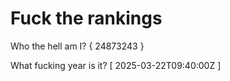 # Fuck the rankings

Who the hell am I?
{ 24873243 }

What fucking year is it?
[ 2025-03-22T09:40:00Z ]

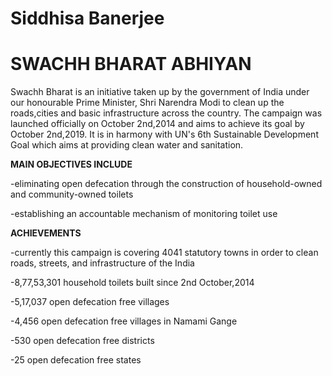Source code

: # Siddhisa Banerjee

# SWACHH BHARAT ABHIYAN

Swachh Bharat is an initiative taken up by the government of India under our honourable Prime Minister, Shri Narendra Modi to clean up the roads,cities and basic infrastructure across the country.
The campaign was launched officially on October 2nd,2014 and aims to achieve its goal by October 2nd,2019.
It is in harmony with UN's 6th Sustainable Development Goal which aims at providing clean water and sanitation.

**MAIN OBJECTIVES INCLUDE**

-eliminating open defecation through the construction of household-owned and community-owned toilets 

-establishing an accountable mechanism of monitoring toilet use

**ACHIEVEMENTS**

-currently this campaign is covering 4041 statutory towns in order to clean roads, streets, and infrastructure of the India

-8,77,53,301 household toilets built since 2nd October,2014

-5,17,037 open defecation free villages

-4,456 open defecation free villages in Namami Gange

-530 open defecation free districts

-25 open defecation free states

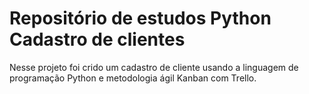 # Repositório de estudos Python Cadastro de clientes

Nesse projeto foi crido um cadastro de cliente usando a linguagem de programação Python e metodologia ágil Kanban com Trello.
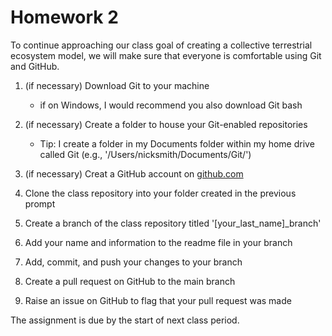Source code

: # Homework 2
To continue approaching our class goal of creating a collective terrestrial ecosystem model,
we will make sure that everyone is comfortable using  Git and GitHub.

1. (if necessary) Download Git to your machine
	- if on Windows, I would recommend you also download Git bash

2. (if necessary) Create a folder to house your Git-enabled repositories
	- Tip: I create a folder in my Documents folder within my home drive called Git
	(e.g., '/Users/nicksmith/Documents/Git/')

3. (if necessary) Creat a GitHub account on [github.com](github.com)

4. Clone the class repository into your folder created in the previous prompt

5. Create a branch of the class repository titled '[your_last_name]_branch'

6. Add your name and information to the readme file in your branch

7. Add, commit, and push your changes to your branch

8. Create a pull request on GitHub to the main branch

9. Raise an issue on GitHub to flag that your pull request was made

The assignment is due by the start of next class period.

++++++++++++++++++++

■ What the task asks
A word-for-word copy of all the data is required, minus the pictures.

■ Answer box
 # Fuck the rankings

Who the hell am I?
{ 24873243 }

What fucking year is it?
[ 2025-03-22T09:40:00Z ]

Source code

: # Siddhisa Banerjee

# SWACHH BHARAT ABHIYAN

Swachh Bharat is an initiative taken up by the government of India under our honourable Prime Minister, Shri Narendra Modi to clean up the roads,cities and basic infrastructure across the country.
The campaign was launched officially on October 2nd,2014 and aims to achieve its goal by October 2nd,2019.
It is in harmony with UN's 6th Sustainable Development Goal which aims at providing clean water and sanitation.

**MAIN OBJECTIVES INCLUDE**

-eliminating open defecation through the construction of household-owned and community-owned toilets 

-establishing an accountable mechanism of monitoring toilet use

**ACHIEVEMENTS**

-currently this campaign is covering 4041 statutory towns in order to clean roads, streets, and infrastructure of the India

-8,77,53,301 household toilets built since 2nd October,2014

-5,17,037 open defecation free villages

-4,456 open defecation free villages in Namami Gange

-530 open defecation free districts

-25 open defecation free states

 # Repositório de estudos Python Cadastro de clientes

Nesse projeto foi crido um cadastro de cliente usando a linguagem de programação Python e metodologia ágil Kanban com Trello.
Source code

: # Homework 2
To continue approaching our class goal of creating a collective terrestrial ecosystem model,
we will make sure that everyone is comfortable using  Git and GitHub.

1. (if necessary) Download Git to your machine
	- if on Windows, I would recommend you also download Git bash

2. (if necessary) Create a folder to house your Git-enabled repositories
	- Tip: I create a folder in my Documents folder within my home drive called Git
	(e.g., '/Users/nicksmith/Documents/Git/')

3. (if necessary) Creat a GitHub account on [github.com](github.com)

4. Clone the class repository into your folder created in the previous prompt

5. Create a branch of the class repository titled '[your_last_name]_branch'

6. Add your name and information to the readme file in your branch

7. Add, commit, and push your changes to your branch

8. Create a pull request on GitHub to the main branch

9. Raise an issue on GitHub to flag that your pull request was made

The assignment is due by the start of next class period.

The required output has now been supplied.